All of the entries need to be written out again, exactly as they are.

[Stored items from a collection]
══════

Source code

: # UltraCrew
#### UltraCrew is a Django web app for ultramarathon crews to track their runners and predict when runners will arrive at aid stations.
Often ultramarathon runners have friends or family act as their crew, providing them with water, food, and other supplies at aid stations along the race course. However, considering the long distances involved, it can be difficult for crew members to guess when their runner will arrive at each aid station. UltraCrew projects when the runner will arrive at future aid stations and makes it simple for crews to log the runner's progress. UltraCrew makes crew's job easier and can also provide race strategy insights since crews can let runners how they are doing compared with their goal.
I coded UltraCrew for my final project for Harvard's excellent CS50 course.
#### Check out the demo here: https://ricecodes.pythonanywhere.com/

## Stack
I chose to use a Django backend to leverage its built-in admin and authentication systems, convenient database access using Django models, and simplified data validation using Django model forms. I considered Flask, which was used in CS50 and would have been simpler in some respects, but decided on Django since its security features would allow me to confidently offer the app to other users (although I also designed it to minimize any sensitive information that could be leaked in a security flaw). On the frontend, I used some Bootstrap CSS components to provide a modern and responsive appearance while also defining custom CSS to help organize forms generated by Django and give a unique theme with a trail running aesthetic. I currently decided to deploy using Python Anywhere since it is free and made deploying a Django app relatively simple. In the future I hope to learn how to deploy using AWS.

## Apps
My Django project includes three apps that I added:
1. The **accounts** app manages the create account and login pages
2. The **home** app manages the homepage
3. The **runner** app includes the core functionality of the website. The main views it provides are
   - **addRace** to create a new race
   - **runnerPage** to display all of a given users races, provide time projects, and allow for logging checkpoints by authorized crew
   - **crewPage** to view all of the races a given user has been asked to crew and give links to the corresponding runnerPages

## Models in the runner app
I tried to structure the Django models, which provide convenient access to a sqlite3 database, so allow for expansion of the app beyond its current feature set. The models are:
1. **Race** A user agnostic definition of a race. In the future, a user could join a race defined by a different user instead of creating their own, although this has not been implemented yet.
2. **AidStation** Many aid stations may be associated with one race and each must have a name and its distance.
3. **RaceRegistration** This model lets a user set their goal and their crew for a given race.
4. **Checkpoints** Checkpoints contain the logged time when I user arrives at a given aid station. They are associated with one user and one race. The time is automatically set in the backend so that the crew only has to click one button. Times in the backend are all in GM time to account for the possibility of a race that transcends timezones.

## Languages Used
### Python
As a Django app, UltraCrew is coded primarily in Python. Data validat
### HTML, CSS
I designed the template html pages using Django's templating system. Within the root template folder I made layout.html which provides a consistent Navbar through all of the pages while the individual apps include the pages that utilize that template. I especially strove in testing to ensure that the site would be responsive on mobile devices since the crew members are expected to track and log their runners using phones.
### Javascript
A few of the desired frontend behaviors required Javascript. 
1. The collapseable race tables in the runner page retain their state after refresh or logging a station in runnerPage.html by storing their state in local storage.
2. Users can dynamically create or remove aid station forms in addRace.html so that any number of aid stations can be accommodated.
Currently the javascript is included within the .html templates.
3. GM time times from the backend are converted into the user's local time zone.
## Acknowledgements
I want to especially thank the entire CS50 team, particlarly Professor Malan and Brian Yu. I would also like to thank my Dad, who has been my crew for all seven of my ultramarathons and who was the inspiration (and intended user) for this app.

══════

> _ANSWER TO THE EXERCISE_:
Source code

: # UltraCrew
#### UltraCrew is a Django web app for ultramarathon crews to track their runners and predict when runners will arrive at aid stations.
Often ultramarathon runners have friends or family act as their crew, providing them with water, food, and other supplies at aid stations along the race course. However, considering the long distances involved, it can be difficult for crew members to guess when their runner will arrive at each aid station. UltraCrew projects when the runner will arrive at future aid stations and makes it simple for crews to log the runner's progress. UltraCrew makes crew's job easier and can also provide race strategy insights since crews can let runners how they are doing compared with their goal.
I coded UltraCrew for my final project for Harvard's excellent CS50 course.
#### Check out the demo here: https://ricecodes.pythonanywhere.com/

## Stack
I chose to use a Django backend to leverage its built-in admin and authentication systems, convenient database access using Django models, and simplified data validation using Django model forms. I considered Flask, which was used in CS50 and would have been simpler in some respects, but decided on Django since its security features would allow me to confidently offer the app to other users (although I also designed it to minimize any sensitive information that could be leaked in a security flaw). On the frontend, I used some Bootstrap CSS components to provide a modern and responsive appearance while also defining custom CSS to help organize forms generated by Django and give a unique theme with a trail running aesthetic. I currently decided to deploy using Python Anywhere since it is free and made deploying a Django app relatively simple. In the future I hope to learn how to deploy using AWS.

## Apps
My Django project includes three apps that I added:
1. The **accounts** app manages the create account and login pages
2. The **home** app manages the homepage
3. The **runner** app includes the core functionality of the website. The main views it provides are
   - **addRace** to create a new race
   - **runnerPage** to display all of a given users races, provide time projects, and allow for logging checkpoints by authorized crew
   - **crewPage** to view all of the races a given user has been asked to crew and give links to the corresponding runnerPages

## Models in the runner app
I tried to structure the Django models, which provide convenient access to a sqlite3 database, so allow for expansion of the app beyond its current feature set. The models are:
1. **Race** A user agnostic definition of a race. In the future, a user could join a race defined by a different user instead of creating their own, although this has not been implemented yet.
2. **AidStation** Many aid stations may be associated with one race and each must have a name and its distance.
3. **RaceRegistration** This model lets a user set their goal and their crew for a given race.
4. **Checkpoints** Checkpoints contain the logged time when I user arrives at a given aid station. They are associated with one user and one race. The time is automatically set in the backend so that the crew only has to click one button. Times in the backend are all in GM time to account for the possibility of a race that transcends timezones.

## Languages Used
### Python
As a Django app, UltraCrew is coded primarily in Python. Data validat
### HTML, CSS
I designed the template html pages using Django's templating system. Within the root template folder I made layout.html which provides a consistent Navbar through all of the pages while the individual apps include the pages that utilize that template. I especially strove in testing to ensure that the site would be responsive on mobile devices since the crew members are expected to track and log their runners using phones.
### Javascript
A few of the desired frontend behaviors required Javascript. 
1. The collapseable race tables in the runner page retain their state after refresh or logging a station in runnerPage.html by storing their state in local storage.
2. Users can dynamically create or remove aid station forms in addRace.html so that any number of aid stations can be accommodated.
Currently the javascript is included within the .html templates.
3. GM time times from the backend are converted into the user's local time zone.
## Acknowledgements
I want to especially thank the entire CS50 team, particlarly Professor Malan and Brian Yu. I would also like to thank my Dad, who has been my crew for all seven of my ultramarathons and who was the inspiration (and intended user) for this app.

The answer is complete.